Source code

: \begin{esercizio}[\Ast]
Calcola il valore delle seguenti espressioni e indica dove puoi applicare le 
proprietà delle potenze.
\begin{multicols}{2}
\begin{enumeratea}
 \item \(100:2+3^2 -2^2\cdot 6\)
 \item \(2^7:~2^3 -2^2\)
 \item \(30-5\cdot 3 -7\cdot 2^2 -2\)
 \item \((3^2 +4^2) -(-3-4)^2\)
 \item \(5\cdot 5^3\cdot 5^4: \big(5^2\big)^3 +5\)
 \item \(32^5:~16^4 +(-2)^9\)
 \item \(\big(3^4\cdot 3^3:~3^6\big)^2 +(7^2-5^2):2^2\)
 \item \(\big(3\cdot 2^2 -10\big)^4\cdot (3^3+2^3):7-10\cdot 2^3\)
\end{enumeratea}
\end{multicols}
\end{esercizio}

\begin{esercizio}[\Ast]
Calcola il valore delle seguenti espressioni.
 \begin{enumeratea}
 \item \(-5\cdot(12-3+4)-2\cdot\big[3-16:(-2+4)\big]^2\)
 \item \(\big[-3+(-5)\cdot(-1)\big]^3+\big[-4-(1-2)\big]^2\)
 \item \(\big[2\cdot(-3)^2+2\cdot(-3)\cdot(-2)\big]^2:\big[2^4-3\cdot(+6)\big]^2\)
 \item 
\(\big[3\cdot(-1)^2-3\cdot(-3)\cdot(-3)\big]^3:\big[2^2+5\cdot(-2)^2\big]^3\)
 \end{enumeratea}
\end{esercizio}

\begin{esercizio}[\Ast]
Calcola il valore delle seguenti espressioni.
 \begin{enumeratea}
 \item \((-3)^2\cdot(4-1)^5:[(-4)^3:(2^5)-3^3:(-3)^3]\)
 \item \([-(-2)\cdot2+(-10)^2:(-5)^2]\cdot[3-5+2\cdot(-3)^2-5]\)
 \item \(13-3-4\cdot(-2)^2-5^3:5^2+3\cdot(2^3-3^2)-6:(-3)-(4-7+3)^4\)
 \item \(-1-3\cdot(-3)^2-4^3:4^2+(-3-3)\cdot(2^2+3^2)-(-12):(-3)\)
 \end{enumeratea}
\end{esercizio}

◆ ◆ ◆ ◆ ◆

### Activity
Write out all the data exactly.

### Solution to this problem
Source code

: \begin{esercizio}[\Ast]
Calcola il valore delle seguenti espressioni e indica dove puoi applicare le 
proprietà delle potenze.
\begin{multicols}{2}
\begin{enumeratea}
 \item \(100:2+3^2 -2^2\cdot 6\)
 \item \(2^7:~2^3 -2^2\)
 \item \(30-5\cdot 3 -7\cdot 2^2 -2\)
 \item \((3^2 +4^2) -(-3-4)^2\)
 \item \(5\cdot 5^3\cdot 5^4: \big(5^2\big)^3 +5\)
 \item \(32^5:~16^4 +(-2)^9\)
 \item \(\big(3^4\cdot 3^3:~3^6\big)^2 +(7^2-5^2):2^2\)
 \item \(\big(3\cdot 2^2 -10\big)^4\cdot (3^3+2^3):7-10\cdot 2^3\)
\end{enumeratea}
\end{multicols}
\end{esercizio}

\begin{esercizio}[\Ast]
Calcola il valore delle seguenti espressioni.
 \begin{enumeratea}
 \item \(-5\cdot(12-3+4)-2\cdot\big[3-16:(-2+4)\big]^2\)
 \item \(\big[-3+(-5)\cdot(-1)\big]^3+\big[-4-(1-2)\big]^2\)
 \item \(\big[2\cdot(-3)^2+2\cdot(-3)\cdot(-2)\big]^2:\big[2^4-3\cdot(+6)\big]^2\)
 \item 
\(\big[3\cdot(-1)^2-3\cdot(-3)\cdot(-3)\big]^3:\big[2^2+5\cdot(-2)^2\big]^3\)
 \end{enumeratea}
\end{esercizio}

\begin{esercizio}[\Ast]
Calcola il valore delle seguenti espressioni.
 \begin{enumeratea}
 \item \((-3)^2\cdot(4-1)^5:[(-4)^3:(2^5)-3^3:(-3)^3]\)
 \item \([-(-2)\cdot2+(-10)^2:(-5)^2]\cdot[3-5+2\cdot(-3)^2-5]\)
 \item \(13-3-4\cdot(-2)^2-5^3:5^2+3\cdot(2^3-3^2)-6:(-3)-(4-7+3)^4\)
 \item \(-1-3\cdot(-3)^2-4^3:4^2+(-3-3)\cdot(2^2+3^2)-(-12):(-3)\)
 \end{enumeratea}
\end{esercizio}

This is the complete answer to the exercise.